I need some help with my need to create a dataframe that is generated inside a function that makes use of a for loop for each row of a given dataframe in R.
In summary, my role seeks to facilitate a data quality process that I'm doing as an initial step in a future training on a predictive pricing model. In this sense, we have in our database some important economic variables that do not have a temporal frequency smaller than the month (eg meat production in Brazil). Furthermore, you may notice that in some cases, the values for a few months tend to be repeated for some variables, which on another occasion will require an adequate treatment for our algorithms and models to understand with greater statistical precision.
As our target has a daily temporality (prices), I thought of creating a function (called month_to_daily()
) that would be able to "transform"
these monthly data into daily ones with a certain level of variability around its "average" values (real values) with the rnorm
function
assuming a standard deviation = 1. (I also accept suggestions for improvement on this)
I could simply "monthly" my dataset at this stage of the work to capture the last values of each month to make our inferential studies, as well as feature selection and causality orders, but I was forced to opt for this more difficult path to transform data monthly in daily with randomization as we need price forecasts on each new day or as each new price is registered in our data pipeline and consumed and re-estimated by our model quickly.
So, after you use my function ( month_to_daily(monthly_dataset$variable, monthly_dataset$timestamp)
) the results are
printed to the output of R the way I would like it to be generated, but expected as a dataframe for manipulation inside of R itself,
enabling the generation of graphics, export to an object of the type of time series, and so on.
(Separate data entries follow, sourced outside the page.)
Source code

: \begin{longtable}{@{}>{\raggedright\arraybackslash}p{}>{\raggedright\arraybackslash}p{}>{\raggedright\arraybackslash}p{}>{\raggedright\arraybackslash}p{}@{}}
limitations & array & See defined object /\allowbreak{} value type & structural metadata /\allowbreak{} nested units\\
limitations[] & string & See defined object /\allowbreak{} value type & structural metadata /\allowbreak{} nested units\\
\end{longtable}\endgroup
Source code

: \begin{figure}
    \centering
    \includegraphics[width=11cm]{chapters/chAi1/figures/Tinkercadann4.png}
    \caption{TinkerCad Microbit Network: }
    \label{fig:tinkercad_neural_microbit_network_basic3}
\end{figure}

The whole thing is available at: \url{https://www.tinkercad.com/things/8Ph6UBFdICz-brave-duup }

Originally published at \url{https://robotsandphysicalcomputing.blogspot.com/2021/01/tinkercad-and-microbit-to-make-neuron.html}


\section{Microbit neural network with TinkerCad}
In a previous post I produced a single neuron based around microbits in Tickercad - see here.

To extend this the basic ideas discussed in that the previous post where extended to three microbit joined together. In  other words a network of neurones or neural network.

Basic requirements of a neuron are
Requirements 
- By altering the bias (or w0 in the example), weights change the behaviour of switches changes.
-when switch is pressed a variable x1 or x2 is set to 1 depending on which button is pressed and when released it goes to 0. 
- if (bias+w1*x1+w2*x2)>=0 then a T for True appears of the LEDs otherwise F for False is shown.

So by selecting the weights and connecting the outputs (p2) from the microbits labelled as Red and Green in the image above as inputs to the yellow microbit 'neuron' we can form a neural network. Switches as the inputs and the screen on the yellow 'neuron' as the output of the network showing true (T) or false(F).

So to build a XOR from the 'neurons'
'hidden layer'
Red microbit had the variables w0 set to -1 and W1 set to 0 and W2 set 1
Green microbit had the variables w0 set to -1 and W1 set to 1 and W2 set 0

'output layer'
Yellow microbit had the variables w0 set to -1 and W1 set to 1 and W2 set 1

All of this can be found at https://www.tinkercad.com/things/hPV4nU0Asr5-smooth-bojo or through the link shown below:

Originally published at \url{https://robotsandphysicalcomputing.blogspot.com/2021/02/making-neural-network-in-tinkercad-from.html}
And it is exactly at this stage that I am having difficulty
with how to do this.
Next, I'll describe the code blocks where I demonstrate my step-by-step awaiting your contribution to suggestions on how
to generate or populate a data.frame
inside my function created with the for loop inside it.
Initially I load the R packages I intend to use:
library(dplyr)
library(tidyverse)
library(fpp3)
library(lubridate)
library(xts)
library(zoo)
library(ggplot2)
library(plotly)
Then I load my example data:
monthly_dataset <- read.csv("https://github.com/rhozon/datasets/raw/master/dataset_monthly_faked_data.csv", head =TRUE, sep = "," ) %>%
mutate(timestamp = yearmonth(Index),
Index = as.Date(Index))
glimpse(monthly_dataset)
We can preview the selected time series for our purposes:
ggplotly(
ggplot(monthly_dataset, aes(
x = timestamp,
y = br_meat_production
)) +
geom_line()
)
And then with the creation of my function (month_to_daily
) that transforms monthly data into daily data with variability, I have:
month_to_daily <- function( var, ref_month ){
set.seed(123)
for (i in 1:length(var)){
daily_values <-
rnorm(
n = days_in_month(ref_month[i])-1, # days avaiable in each month
mean = var[i], # values tend to be around oscilate the real values of each month
sd = 1 # Rnd number generator with ~N(0,1)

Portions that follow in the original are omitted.